Schwerpunkt: Nachhaltigkeit

Häufig unterschätzt - die Bedeutung der Nutzungsphase

Kein anderer Begriff hat die Immobilienbranche in den letzten Jahren so geprägt wie Nachhaltigkeit. Dennoch existieren mitunter erhebliche Wissenslücken und Anwendungsdefizite in diesem Bereich.

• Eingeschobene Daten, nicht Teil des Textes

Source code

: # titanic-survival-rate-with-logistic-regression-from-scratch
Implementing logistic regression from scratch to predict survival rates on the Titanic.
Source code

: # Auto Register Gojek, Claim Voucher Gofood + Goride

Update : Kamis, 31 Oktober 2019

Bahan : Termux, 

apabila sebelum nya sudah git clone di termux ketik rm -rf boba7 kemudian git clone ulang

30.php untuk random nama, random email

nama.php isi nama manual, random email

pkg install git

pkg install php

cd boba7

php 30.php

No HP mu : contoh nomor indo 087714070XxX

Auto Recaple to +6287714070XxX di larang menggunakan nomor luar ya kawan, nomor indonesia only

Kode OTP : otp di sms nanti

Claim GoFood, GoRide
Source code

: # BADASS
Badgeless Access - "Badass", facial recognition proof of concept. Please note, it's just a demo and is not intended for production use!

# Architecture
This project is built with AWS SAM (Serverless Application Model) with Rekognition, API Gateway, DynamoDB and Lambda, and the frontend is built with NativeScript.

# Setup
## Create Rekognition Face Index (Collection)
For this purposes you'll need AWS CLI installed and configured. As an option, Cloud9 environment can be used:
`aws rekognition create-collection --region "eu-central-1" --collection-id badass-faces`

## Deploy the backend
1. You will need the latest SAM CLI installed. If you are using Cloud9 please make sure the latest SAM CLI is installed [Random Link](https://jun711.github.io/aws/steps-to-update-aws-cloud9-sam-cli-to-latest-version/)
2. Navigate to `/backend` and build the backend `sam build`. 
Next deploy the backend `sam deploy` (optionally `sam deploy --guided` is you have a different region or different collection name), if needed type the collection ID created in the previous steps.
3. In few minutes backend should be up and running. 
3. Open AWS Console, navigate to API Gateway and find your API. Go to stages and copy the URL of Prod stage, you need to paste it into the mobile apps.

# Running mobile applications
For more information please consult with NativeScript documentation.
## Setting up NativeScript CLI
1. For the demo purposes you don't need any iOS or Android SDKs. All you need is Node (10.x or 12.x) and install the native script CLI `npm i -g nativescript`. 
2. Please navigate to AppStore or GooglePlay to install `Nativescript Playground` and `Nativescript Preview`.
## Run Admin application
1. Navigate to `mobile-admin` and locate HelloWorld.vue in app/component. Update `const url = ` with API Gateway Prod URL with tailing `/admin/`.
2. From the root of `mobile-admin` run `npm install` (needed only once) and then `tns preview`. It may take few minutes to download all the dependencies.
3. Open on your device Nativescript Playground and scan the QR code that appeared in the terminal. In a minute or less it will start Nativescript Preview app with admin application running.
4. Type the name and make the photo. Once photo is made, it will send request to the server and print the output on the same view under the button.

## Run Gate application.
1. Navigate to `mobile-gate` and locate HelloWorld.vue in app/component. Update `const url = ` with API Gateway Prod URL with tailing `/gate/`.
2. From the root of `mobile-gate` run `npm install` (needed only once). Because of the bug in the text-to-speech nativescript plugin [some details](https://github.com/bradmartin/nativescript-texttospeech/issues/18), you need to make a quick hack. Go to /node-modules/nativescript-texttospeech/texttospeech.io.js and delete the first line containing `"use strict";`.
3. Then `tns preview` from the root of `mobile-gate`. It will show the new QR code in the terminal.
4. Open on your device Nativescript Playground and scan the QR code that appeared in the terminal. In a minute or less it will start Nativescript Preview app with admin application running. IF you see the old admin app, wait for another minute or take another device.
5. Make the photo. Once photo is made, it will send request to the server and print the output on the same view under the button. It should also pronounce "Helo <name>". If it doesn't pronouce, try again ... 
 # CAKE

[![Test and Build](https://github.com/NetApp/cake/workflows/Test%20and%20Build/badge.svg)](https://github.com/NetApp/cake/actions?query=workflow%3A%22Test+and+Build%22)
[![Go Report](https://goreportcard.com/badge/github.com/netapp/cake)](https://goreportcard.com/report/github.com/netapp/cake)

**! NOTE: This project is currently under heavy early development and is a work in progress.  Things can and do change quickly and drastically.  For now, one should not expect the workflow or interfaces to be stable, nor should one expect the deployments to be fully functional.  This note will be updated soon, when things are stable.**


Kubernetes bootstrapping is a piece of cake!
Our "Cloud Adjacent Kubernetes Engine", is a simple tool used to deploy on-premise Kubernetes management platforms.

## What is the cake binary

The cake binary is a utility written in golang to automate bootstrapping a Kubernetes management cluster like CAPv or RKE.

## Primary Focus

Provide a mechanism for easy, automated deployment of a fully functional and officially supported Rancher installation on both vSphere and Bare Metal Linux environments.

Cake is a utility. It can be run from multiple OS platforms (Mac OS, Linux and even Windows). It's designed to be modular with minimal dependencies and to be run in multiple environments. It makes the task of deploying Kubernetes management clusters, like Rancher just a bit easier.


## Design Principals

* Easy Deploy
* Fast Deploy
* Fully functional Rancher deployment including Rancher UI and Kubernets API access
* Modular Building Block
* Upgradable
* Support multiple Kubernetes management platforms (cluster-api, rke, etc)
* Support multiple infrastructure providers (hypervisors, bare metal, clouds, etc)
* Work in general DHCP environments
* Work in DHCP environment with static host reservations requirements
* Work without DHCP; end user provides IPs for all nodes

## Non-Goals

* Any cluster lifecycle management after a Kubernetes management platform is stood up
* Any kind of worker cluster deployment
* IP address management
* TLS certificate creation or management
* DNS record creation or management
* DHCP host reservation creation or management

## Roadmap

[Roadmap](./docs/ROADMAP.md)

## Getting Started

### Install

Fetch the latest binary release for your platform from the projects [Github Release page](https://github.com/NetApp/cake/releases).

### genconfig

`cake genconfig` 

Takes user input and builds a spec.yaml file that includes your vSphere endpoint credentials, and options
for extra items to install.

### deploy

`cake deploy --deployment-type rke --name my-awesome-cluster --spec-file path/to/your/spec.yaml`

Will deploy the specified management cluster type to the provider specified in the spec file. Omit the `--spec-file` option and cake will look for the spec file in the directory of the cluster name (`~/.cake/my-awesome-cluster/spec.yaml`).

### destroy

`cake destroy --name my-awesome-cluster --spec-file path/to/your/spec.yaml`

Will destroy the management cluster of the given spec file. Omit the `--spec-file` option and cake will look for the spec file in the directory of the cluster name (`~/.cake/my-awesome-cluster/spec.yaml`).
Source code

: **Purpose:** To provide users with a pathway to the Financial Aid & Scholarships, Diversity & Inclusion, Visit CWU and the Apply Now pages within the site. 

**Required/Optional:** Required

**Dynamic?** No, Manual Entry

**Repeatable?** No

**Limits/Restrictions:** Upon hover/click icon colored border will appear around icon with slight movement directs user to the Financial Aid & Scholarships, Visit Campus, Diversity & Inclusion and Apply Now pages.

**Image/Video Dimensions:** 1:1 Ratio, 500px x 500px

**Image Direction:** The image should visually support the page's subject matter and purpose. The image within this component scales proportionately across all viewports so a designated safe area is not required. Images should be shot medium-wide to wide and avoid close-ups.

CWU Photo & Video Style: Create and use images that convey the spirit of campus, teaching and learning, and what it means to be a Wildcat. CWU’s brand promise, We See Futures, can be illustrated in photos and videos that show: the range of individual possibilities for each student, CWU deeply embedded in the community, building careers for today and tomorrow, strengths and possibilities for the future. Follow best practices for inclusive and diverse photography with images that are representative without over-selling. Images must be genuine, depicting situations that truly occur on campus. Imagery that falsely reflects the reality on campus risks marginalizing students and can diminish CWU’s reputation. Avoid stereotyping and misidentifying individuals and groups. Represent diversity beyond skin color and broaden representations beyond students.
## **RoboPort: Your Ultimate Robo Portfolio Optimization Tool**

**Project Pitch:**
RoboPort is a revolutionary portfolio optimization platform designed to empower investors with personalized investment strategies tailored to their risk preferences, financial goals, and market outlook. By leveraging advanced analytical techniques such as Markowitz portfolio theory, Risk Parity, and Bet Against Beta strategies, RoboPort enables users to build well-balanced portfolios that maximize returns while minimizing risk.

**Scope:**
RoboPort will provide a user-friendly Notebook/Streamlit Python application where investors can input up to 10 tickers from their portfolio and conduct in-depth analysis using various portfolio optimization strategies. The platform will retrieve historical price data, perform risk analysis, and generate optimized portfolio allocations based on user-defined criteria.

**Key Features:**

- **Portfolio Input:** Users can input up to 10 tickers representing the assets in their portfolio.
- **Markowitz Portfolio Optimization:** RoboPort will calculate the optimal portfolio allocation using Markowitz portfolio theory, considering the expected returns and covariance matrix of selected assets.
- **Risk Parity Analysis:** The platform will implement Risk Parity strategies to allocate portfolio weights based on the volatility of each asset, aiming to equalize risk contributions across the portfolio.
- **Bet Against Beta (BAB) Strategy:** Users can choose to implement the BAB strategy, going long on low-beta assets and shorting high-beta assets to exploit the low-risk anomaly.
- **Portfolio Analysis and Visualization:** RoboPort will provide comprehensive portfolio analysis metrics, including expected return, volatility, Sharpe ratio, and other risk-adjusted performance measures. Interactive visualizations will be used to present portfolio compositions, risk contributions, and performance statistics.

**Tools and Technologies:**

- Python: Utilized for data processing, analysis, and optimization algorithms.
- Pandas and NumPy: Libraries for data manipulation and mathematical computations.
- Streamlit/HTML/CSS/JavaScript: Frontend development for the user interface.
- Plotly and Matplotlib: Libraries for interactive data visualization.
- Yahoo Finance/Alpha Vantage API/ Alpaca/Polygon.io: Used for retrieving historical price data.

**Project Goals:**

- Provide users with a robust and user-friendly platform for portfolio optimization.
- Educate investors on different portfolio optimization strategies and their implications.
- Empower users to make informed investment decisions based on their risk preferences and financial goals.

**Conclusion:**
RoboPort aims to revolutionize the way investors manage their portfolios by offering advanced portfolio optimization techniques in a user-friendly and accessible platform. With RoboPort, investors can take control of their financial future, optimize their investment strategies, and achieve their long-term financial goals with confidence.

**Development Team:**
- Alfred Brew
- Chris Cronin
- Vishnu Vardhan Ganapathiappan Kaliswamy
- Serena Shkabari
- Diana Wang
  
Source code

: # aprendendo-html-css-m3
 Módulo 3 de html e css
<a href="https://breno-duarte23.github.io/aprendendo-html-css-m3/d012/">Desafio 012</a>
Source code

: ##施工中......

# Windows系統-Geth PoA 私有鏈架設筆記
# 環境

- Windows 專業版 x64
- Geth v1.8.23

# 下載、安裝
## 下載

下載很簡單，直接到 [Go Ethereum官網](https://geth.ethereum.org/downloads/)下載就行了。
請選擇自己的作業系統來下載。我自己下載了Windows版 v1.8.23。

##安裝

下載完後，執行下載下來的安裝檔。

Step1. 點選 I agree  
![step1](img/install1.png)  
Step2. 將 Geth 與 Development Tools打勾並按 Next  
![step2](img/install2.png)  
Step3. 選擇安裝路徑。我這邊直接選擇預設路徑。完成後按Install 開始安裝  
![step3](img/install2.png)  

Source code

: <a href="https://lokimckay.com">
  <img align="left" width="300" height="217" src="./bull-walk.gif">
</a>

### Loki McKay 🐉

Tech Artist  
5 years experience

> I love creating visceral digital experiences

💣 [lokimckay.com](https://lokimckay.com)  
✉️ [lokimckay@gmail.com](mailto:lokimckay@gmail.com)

So hat sich beispielsweise die Erkenntnis noch nicht durchgesetzt, dass die Sicherstellung der ökologischen, ökonomischen und sozialen Nachhaltigkeit von Gebäuden über die gesamte Lebensphase von Immobilien erfolgen muss - also über die Phasen Planung, Bau und Nutzung. Die Nutzungsphase wird dabei am meisten unterschätzt.

Den größten Einfluss auf die Nachhaltigkeit in der Betriebsphase hat das Facility Management (FM). Denn der Facility Manager ist für die laufende Bewirtschaftung der Gebäude zuständig. Ähnlich wie bei der Beurteilung des Gebäudes selbst muss also auch das FM auf seine Nachhaltigkeit geprüft werden. Hierfür werden klar definierte Vorgaben benötigt, die nachhaltige Dienstleistungen messbar machen - und dies nicht nur bezogen auf gebäuderelevante Kennzahlen, sondern auch auf die Arbeitsweise des Facility Managers. Bislang wird die Nachhaltigkeit des FM aber nur zum Teil überprüft.

Verringerung des Energieverbrauchs

Nachhaltige Dienstleistungen müssen vor allem Kosten, Verbräuche und Auswirkungen auf Mensch und Umwelt reduzieren. Im Rahmen eines nachhaltigen FM sollte unter anderem die Optimierung der Energieströme und der Energiegewinnung im Fokus stehen. Alle Verbrauchswerte des bewirtschafteten Gebäudes beispielsweise für Heizung, Warmwasser, Beleuchtung oder Strom müssen vom Facility Manager unter die Lupe genommen und verbessert werden.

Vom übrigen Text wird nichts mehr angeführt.